Luas de Há Muito Sóis está pronto para seguir viagem e continuar a brincadeira de chamar nas portas dos mundos...

SINOPSE

Luas de Há Muito Sóis é livremente inspirado no conto “As Três Irmãs” de Mia Couto, o qual narra a história de Gilda, Flornela e Evelina, filhas do viúvo Rosaldo, que crescem isoladas do mundo como propriedades exclusivas do pai. Porém, tudo se desestrutura com a chegada de um jovem forasteiro... Em Luas de Há Muito Sóis, o conto se transmuda na jornada de três velhas irmãs que viajam num espaço-tempo encantado à procura das portas do mundo, metáfora poética para a busca que empreendem por si mesmas e por um destino mais amoroso. Juntas, retornam ao passado e revivem o conto como quem visita a própria memória para desvendar o íntimo de suas histórias. Três mulheres, três vultos de aves velhas, três agouros, três desejos, três irmãs juntas e desencontradas, Luas de Há Muito Sóis é um mergulho nas profundezas e imaginários fantásticos do universo feminino.

ENCENAÇÃO

Luas de Há Muito Sóis apresenta um texto inédito, fabuloso, carregado de símbolos, dizeres e crenças que transmitem o imaginário fantasioso da cultura ibérica no Nordeste brasileiro. A encenação de Luas de Há Muito Sóis tem um compromisso de cumplicidade com o espectador, um envolvimento que rompe com as fronteiras e limites estabelecidos entre as atrizes e o público, entre a cena formal e a poética do espaço em construção. A sonoridade é também partilhada, cada círculo de celebração tem a sua melodia, a sua música.
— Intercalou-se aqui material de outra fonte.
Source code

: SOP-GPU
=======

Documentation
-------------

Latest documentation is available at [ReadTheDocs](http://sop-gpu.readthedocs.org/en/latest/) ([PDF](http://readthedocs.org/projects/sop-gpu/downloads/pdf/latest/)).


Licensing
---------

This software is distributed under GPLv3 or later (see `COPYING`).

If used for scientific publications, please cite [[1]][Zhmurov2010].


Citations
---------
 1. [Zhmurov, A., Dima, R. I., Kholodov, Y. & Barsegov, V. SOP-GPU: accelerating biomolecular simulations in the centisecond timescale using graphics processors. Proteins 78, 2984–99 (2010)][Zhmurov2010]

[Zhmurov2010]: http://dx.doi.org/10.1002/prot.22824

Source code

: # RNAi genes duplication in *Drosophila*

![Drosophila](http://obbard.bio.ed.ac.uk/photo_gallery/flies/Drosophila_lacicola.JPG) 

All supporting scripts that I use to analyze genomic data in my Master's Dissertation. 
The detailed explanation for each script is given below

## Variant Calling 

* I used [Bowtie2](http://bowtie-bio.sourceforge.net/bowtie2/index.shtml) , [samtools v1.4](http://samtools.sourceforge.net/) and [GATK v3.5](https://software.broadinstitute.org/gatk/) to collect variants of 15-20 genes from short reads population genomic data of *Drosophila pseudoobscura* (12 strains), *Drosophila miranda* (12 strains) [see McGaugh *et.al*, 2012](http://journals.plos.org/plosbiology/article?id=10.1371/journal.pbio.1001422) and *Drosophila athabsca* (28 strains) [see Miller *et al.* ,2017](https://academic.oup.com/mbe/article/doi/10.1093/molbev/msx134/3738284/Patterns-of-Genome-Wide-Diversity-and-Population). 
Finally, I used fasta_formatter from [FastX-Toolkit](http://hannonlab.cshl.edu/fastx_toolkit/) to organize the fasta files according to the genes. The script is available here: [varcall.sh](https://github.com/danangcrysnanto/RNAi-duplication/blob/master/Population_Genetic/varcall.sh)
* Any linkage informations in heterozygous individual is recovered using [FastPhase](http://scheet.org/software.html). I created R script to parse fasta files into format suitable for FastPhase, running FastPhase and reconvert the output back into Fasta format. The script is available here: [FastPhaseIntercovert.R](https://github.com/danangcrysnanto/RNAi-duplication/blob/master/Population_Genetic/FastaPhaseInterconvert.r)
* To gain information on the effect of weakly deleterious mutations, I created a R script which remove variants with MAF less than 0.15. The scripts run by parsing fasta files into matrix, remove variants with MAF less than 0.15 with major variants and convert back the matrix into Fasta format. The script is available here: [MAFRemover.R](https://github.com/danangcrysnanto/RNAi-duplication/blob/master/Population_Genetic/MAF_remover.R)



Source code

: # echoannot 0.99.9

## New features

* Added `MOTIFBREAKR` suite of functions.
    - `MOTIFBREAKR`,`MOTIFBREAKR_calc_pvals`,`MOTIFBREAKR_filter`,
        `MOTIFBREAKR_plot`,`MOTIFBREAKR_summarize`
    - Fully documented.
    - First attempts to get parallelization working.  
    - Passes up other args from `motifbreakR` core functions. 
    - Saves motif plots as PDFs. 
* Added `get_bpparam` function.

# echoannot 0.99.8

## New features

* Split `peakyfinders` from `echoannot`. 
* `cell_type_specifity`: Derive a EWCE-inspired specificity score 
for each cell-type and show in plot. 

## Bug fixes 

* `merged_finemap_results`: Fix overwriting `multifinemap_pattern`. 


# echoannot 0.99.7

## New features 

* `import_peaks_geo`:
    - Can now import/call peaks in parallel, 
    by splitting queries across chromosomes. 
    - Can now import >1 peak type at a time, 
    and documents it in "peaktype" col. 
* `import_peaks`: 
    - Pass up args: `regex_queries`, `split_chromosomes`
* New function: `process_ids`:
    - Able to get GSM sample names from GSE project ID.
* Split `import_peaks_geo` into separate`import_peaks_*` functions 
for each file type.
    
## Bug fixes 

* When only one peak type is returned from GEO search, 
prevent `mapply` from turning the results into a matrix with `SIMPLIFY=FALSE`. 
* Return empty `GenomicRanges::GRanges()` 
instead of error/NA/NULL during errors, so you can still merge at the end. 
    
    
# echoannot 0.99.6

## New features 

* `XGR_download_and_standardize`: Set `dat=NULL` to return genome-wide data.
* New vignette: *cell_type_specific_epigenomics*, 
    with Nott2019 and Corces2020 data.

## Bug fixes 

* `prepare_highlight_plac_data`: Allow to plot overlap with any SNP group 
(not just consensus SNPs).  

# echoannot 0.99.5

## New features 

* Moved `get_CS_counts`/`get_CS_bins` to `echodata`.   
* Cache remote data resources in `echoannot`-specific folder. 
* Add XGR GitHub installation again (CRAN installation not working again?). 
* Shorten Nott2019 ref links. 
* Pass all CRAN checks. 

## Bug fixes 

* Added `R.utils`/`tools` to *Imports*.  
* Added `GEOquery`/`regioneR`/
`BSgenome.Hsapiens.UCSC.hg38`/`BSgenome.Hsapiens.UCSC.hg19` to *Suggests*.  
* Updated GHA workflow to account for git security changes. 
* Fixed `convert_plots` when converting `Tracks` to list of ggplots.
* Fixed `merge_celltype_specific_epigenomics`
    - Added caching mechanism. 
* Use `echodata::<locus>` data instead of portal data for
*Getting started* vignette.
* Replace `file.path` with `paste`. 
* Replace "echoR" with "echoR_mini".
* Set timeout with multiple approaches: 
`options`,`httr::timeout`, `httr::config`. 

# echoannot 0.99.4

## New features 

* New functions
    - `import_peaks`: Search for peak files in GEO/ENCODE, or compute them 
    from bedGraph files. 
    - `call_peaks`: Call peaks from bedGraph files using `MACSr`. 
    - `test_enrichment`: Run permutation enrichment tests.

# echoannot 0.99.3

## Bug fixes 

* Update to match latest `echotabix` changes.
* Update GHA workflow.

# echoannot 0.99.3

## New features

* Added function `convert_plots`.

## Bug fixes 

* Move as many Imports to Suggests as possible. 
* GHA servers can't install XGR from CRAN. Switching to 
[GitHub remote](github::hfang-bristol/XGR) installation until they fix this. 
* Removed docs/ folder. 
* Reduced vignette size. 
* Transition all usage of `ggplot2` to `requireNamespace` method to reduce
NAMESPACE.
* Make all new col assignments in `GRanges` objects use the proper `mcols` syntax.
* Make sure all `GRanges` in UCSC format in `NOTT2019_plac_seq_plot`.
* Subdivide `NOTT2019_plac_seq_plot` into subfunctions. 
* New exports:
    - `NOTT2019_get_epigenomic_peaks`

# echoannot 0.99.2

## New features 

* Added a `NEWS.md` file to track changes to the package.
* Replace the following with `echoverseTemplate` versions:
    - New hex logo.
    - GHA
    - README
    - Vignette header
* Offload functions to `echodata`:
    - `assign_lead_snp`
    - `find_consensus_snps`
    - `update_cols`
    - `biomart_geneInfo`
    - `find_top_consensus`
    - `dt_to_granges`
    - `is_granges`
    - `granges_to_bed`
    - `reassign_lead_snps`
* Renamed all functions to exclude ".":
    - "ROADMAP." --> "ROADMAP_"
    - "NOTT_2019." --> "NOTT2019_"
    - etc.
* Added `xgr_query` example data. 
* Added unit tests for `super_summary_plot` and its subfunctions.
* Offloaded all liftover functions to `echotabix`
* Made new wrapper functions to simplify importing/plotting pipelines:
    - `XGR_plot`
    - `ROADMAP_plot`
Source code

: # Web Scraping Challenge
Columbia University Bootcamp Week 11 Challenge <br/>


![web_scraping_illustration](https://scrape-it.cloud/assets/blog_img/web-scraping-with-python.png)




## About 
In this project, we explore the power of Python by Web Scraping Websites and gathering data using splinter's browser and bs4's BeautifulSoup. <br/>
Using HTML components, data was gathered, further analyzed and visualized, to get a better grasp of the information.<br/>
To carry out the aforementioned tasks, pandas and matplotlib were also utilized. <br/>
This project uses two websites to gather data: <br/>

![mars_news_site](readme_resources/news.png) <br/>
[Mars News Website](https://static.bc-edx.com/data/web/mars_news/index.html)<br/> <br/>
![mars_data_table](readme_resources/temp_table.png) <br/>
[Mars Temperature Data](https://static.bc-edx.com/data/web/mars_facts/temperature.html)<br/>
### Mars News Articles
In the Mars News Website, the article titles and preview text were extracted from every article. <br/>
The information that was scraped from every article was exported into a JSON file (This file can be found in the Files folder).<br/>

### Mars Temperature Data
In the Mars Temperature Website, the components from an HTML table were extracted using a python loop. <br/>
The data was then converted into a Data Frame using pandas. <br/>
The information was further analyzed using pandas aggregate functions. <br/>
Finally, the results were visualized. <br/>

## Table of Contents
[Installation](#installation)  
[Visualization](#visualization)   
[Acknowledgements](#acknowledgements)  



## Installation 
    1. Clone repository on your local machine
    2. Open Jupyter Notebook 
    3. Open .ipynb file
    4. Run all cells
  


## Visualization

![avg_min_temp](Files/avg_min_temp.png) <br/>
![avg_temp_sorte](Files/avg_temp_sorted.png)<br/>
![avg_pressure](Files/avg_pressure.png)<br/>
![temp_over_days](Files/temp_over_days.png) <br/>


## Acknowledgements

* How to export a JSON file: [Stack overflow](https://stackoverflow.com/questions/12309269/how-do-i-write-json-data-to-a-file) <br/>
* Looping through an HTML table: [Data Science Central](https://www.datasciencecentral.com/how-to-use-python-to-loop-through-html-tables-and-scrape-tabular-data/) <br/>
Luas de Há Muito Sóis é teatro de pesquisa, experimental em sua essência, que pretende atravessar o espectador, vasculhar também o seu íntimo. Um teatro que se mantém fiel à arte do encontro, da celebração, que prioriza tanto a poética, como a boa execução, a fim de se manter fiel às imagens e às contradições das personagens, tão humanas. Três irmãs, três meninas, três vultos de aves velhas, tríades de universos em três criações de mulheres, Luas de Há Muito Sóis, Evelina, Flornela e Gilda. De Tchecov a Lorca ou de Lourdes Ramalho a Mia Couto, deusas de carne e sonho, funambulistas do etéreo, guardiãs de costumes, culturas e identidades únicas, viajam nas dramaturgias tomando corpo e alma de personagens que se misturam com os segredos das raízes, com os céus e infernos, plenas de amores e ódios, conjugando nas contradições do seu ser a poética do desconhecido que se mostra na invisibilidade dos sentimentos.

FICHA TÉCNICA

Texto e Encenação: Moncho Rodriguez

Elenco: Marina Duarte (como Flornela)

Natascha Falcão (como Evelina)

Priscila Danny (como Gilda)

Musica original: Narciso Fernandes

Figurinos e Máscaras: Moncho Rodriguez

Confecção de figurinos: Marilia Martins

Confecção de objetos de cena: Guilherme Castro

(Portugal), Fabio Lobo (Rio de Janeiro)

Operação de Som: João Gilberto

Operação de Luz: Rodrigo Belay

Realização: Fafe Cidade das Arte & Papelão Produções

Produção: Palavra Z Produções Culturais

Espetáculo indicado para maiores de 12 anos.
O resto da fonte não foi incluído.